Vor einer Kirche in der französischen Hafenstadt Calais warten an einem Samstag zur Mittagszeit rund 150 Migranten. Alle habe eine Nummer gezogen und stehen nun in der Warteschlange. Sie wollen Hemden, Schuhe, eine Decke oder ein Handtuch ergattern, die Einwohner von Calais gespendet haben. Die kostenlose Kleiderkammer betreibt eine kleine Hilfsorganisation aus Großbritannien, die "Einwanderer-Solidarität Calais". Einer der freiwilligen Helfer, genannt Jo, bestreitet die Angaben der französischen Behörden wonach es kein Flüchtlingsproblem mehr gebe. "Es gibt nicht mehr das eine Lager, den einen "Dschungel", sondern jetzt gibt es viele kleine Lager rund um Calais, einen Dschungel der Sudanesen, einen Dschungel der Paschtunen, einen der Kurden usw.", erklärt Jo.

Großes Camp vor einem Jahr geräumt

Vor einem Jahr hatte die Polizei den großen "Dschungel" geräumt, in dem bis zu 800 Migranten auf ihre Chance warteten, durch den Ärmelkanal-Tunnel von Calais ins britische Dover zu gelangen. 300 Migranten wurden damals festgenommen, unter großem Interesse der Weltöffentlichkeit. Inzwischen hat das Interesse abgenommen, aber immer noch kommen hunderte Menschen aus Afrika und Zentralasien nach Calais. Sie zahlen Schmugglerringen zwischen 2000 und 5000 Euro für die gefährliche Reise. Ein lohnendes Geschäft für Kriminelle. Erst im August und Juni haben die französische und die britische Polizei zwei internationale Schmugglerbanden hochgehen lassen, die Menschen aus Sri Lanka und Vietnam über den Balkan und Osteuropa nach Frankreich schleusten.

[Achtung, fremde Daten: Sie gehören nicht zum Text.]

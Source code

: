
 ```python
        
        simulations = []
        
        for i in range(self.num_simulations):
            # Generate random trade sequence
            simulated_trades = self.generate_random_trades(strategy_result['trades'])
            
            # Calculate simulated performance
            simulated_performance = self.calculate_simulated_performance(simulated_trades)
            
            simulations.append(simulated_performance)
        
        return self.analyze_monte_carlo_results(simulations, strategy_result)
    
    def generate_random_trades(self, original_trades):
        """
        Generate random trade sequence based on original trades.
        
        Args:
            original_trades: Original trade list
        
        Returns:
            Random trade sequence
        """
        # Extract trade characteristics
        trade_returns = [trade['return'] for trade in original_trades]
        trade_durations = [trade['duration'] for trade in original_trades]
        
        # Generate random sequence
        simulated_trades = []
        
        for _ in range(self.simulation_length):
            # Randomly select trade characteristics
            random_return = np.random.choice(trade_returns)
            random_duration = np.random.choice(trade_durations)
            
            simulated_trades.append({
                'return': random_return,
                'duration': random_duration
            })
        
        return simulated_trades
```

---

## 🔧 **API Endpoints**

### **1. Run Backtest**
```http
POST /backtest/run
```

Proteste der Migranten gegen die Räumung. Foto: AP Michel Spingler
Vor einem Jahr: Proteste der Migranten gegen die RäumungBild: AP

"Absurde Bewegungen"

Jo von der Hilfsorganisation "Einwanderer-Solidarität" erzählt, dass die Polizei in Calais die Migranten nicht mehr verhaftet, um sie dann später wieder in ihre Heimatländer abzuschieben. Die Polizei würde die Migranten so lange drangsalieren, bis sie von sich aus weiter zögen. Manche seien in die Stadt Dünkirchen umgezogen und sammelten sich dort, berichtet Pascal Fruily, ein weiterer freiwilliger Helfer: "So kann die Regierung natürlich sagen, es gibt keine Flüchtlinge mehr in Calais. Das löst das Problem aber nicht. Die Leute werden nur hin- und herbewegt. Nach Dünkirchen oder Bolougne. Das ist doch absurd."

Gelobtes Land Großbritannien

Afram aus Eritrea will an der Kleiderausgabe in Calais nicht erzählen, auf welchem Weg er in die Stadt gelangt ist. Er war bereits einmal in Großbritannien, wurde aber abgeschoben. In Italien stellte er einen Antrag auf Asyl, jetzt ist er wieder hier und will zum zweiten Mal durch den Eisenbahntunnel unter dem Ärmelkanal hindurch: "Ich mache das, weil England ein gutes Land für Einwanderer ist. Die Krankenhäuser sind gut, es gibt Sozialhilfe und Wohnungen, alles ist gut in England. Meine Freunde sind in England. Wenn ich dort Papiere bekomme, werde ich arbeiten. Wir sind keine Kriminellen und nehmen auch keine Drogen. Ich bete zu Gott."

Tunneleinfahrt in Calais. Foto: AP Michel Spingler
Tunneleinfahrt in CalaisBild: AP

Kritik vom Europarat

Gegen Abend ziehen die Migranten in die Nähe des Hafens von Calais. Dort wollen sie im Schutze der Dunkelheit auf die Ladefläche eines Lastwagens klettern. Die Lastwagen werden per Zug durch den Tunnel nach Großbritannien transportiert. Dem Helfer Jo tun die Migranten leid, denn die meisten haben völlig falsche Vorstellungen, von dem, was sie in Großbritannien erwartet: "Manche sind durch die Sahara-Wüste gewandert, manche haben auf dem Weg Freunde begraben, manche haben ihr Haus verkauft. Sie haben alles verloren, sind hungrig und müde. Alle finden England toll. Was soll ich Ihnen also sagen?"

Der Menschenrechts-Beauftragte des Europarats, Thomas Hammarberg, hatte die Lager in Calais besichtigt und den französischen Innenminister, Eric Besson, schriftlich aufgefordert, für Abhilfe zu sorgen. Nicht nur die Unterbringung der Menschen müsse verbessert werden, so Hammarberg, auch die Asyl- und Abschiebeverfahren müssten dringend verbessert werden. Dem Europarat gehören 47 Staaten an. Er achtet unabhängig von der Europäischen Union auf die Wahrung der Menschenrechte in den Mitgliedsländern.